- _To do_: Throughout the material below, count each line in which the word "enter" appears, then reply with the count only.

- _Source information_:
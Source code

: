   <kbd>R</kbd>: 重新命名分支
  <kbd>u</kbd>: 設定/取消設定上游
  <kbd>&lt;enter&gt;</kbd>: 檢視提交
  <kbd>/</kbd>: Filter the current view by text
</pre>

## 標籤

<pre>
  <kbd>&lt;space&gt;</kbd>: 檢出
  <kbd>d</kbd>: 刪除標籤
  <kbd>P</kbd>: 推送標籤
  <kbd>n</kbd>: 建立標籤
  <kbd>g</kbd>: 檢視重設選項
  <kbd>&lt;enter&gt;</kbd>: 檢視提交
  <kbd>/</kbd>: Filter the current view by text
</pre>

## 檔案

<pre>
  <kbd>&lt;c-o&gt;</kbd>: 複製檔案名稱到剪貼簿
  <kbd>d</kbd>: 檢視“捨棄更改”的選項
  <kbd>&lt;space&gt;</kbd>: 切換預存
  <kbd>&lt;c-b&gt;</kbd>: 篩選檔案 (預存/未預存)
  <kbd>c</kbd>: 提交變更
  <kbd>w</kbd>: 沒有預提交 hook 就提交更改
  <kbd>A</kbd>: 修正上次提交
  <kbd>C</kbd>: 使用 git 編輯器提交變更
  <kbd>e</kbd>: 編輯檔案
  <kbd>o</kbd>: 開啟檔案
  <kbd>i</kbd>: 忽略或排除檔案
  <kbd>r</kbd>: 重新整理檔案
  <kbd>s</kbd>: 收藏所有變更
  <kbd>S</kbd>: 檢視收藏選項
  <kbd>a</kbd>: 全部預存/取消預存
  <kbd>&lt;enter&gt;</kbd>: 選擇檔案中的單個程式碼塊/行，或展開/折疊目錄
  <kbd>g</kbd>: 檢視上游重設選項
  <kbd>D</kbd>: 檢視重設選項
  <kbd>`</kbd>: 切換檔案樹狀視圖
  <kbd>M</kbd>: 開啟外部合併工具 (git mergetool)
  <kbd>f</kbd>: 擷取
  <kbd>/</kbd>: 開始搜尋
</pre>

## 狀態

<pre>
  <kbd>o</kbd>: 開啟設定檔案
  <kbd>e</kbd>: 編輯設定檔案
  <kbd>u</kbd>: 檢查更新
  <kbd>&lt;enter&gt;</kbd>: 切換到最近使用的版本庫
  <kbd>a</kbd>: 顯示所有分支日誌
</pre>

- _Answer box_: 4